* [Task requirements]:
Lines outside the range are not wanted. Give again exactly the lines between the line holding "<h3>정착촌 확대 조치에 대한 우려와 촉구</h3>" and the line holding "<h3>이스라엘의 서안지구 정착촌 확대 조치</h3>", inclusive, from the listing below.

________________

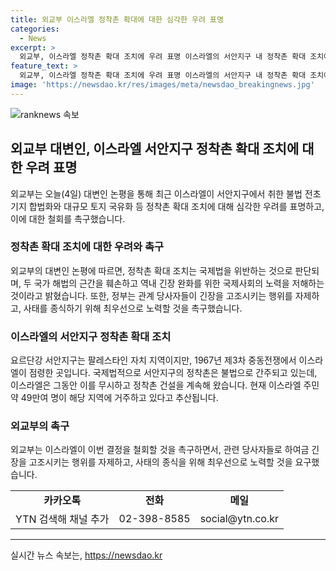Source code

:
 ```yaml
---
title: 외교부 이스라엘 정착촌 확대에 대한 심각한 우려 표명
categories:
  - News
excerpt: >
  외교부, 이스라엘 정착촌 확대 조치에 우려 표명 이스라엘의 서안지구 내 정착촌 확대 조치에 대해 외교부가 우려를 표명했습니다. 정착촌 건설은 국제법 위반이며 두 국가 해법의 근간을 훼손하고 역내 긴장 완화를 위한 국제사회의 노력을 저해하는 것으로 지적하면서 이스라엘에 철회를 촉구했습니다. 또한 관계 당사자들이 긴장을 고조시키는 행위를 자제하고 사태를 종식하기 위해 최우선으로 노력할 것을 촉구했습니다. 요르단강 서안지구는 팔레스타인 자치 지역이지만, 이스라엘이 1967년 점령한 곳으로 국제법적으로 정착촌은 불법으로 간주됩니다.
feature_text: >
  외교부, 이스라엘 정착촌 확대 조치에 우려 표명 이스라엘의 서안지구 내 정착촌 확대 조치에 대해 외교부가 우려를 표명했습니다. 정착촌 건설은 국제법 위반이며 두 국가 해법의 근간을 훼손하고 역내 긴장 완화를 위한 국제사회의 노력을 저해하는 것으로 지적하면서 이스라엘에 철회를 촉구했습니다. 또한 관계 당사자들이 긴장을 고조시키는 행위를 자제하고 사태를 종식하기 위해 최우선으로 노력할 것을 촉구했습니다. 요르단강 서안지구는 팔레스타인 자치 지역이지만, 이스라엘이 1967년 점령한 곳으로 국제법적으로 정착촌은 불법으로 간주됩니다.
image: 'https://newsdao.kr/res/images/meta/newsdao_breakingnews.jpg'
---
```


<p><img src="https://newsdao.kr/res/images/meta/newsdao_breakingnews.jpg" alt="ranknews 속보" /></p>

<h2 data-ke-size="size26">외교부 대변인, 이스라엘 서안지구 정착촌 확대 조치에 대한 우려 표명</h2>

<p data-ke-size="size16">외교부는 오늘(4일) 대변인 논평을 통해 최근 이스라엘이 서안지구에서 취한 불법 전초기지 합법화와 대규모 토지 국유화 등 정착촌 확대 조치에 대해 심각한 우려를 표명하고, 이에 대한 철회를 촉구했습니다.</p>

<h3>정착촌 확대 조치에 대한 우려와 촉구</h3>

<p data-ke-size="size16">외교부의 대변인 논평에 따르면, 정착촌 확대 조치는 국제법을 위반하는 것으로 판단되며, 두 국가 해법의 근간을 훼손하고 역내 긴장 완화를 위한 국제사회의 노력을 저해하는 것이라고 밝혔습니다. 또한, 정부는 관계 당사자들이 긴장을 고조시키는 행위를 자제하고, 사태를 종식하기 위해 최우선으로 노력할 것을 촉구했습니다.</p>

<h3>이스라엘의 서안지구 정착촌 확대 조치</h3>

<p data-ke-size="size16">요르단강 서안지구는 팔레스타인 자치 지역이지만, 1967년 제3차 중동전쟁에서 이스라엘이 점령한 곳입니다. 국제법적으로 서안지구의 정착촌은 불법으로 간주되고 있는데, 이스라엘은 그동안 이를 무시하고 정착촌 건설을 계속해 왔습니다. 현재 이스라엘 주민 약 49만여 명이 해당 지역에 거주하고 있다고 추산됩니다.</p>

<h3>외교부의 촉구</h3>

<p data-ke-size="size16">외교부는 이스라엘이 이번 결정을 철회할 것을 촉구하면서, 관련 당사자들로 하여금 긴장을 고조시키는 행위를 자제하고, 사태의 종식을 위해 최우선으로 노력할 것을 요구했습니다.</p>

<table>
  <tr>
    <td style="text-align: center; height: 17px;"><b>카카오톡</b></td>
    <td style="text-align: center; height: 17px;"><b>전화</b></td>
    <td style="text-align: center; height: 17px;"><b>메일</b></td>
  </tr>
  <tr>
    <td style="text-align: center; height: 17px;">YTN 검색해 채널 추가</td>
    <td style="text-align: center; height: 17px;">02-398-8585</td>
    <td style="text-align: center; height: 17px;">social@ytn.co.kr</td>
  </tr>
</table>

<hr>
실시간 뉴스 속보는, <a href="https://newsdao.kr" rel="dofollow">https://newsdao.kr</a>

________________

* [Exercise response]:
<h3>정착촌 확대 조치에 대한 우려와 촉구</h3>

<p data-ke-size="size16">외교부의 대변인 논평에 따르면, 정착촌 확대 조치는 국제법을 위반하는 것으로 판단되며, 두 국가 해법의 근간을 훼손하고 역내 긴장 완화를 위한 국제사회의 노력을 저해하는 것이라고 밝혔습니다. 또한, 정부는 관계 당사자들이 긴장을 고조시키는 행위를 자제하고, 사태를 종식하기 위해 최우선으로 노력할 것을 촉구했습니다.</p>

<h3>이스라엘의 서안지구 정착촌 확대 조치</h3>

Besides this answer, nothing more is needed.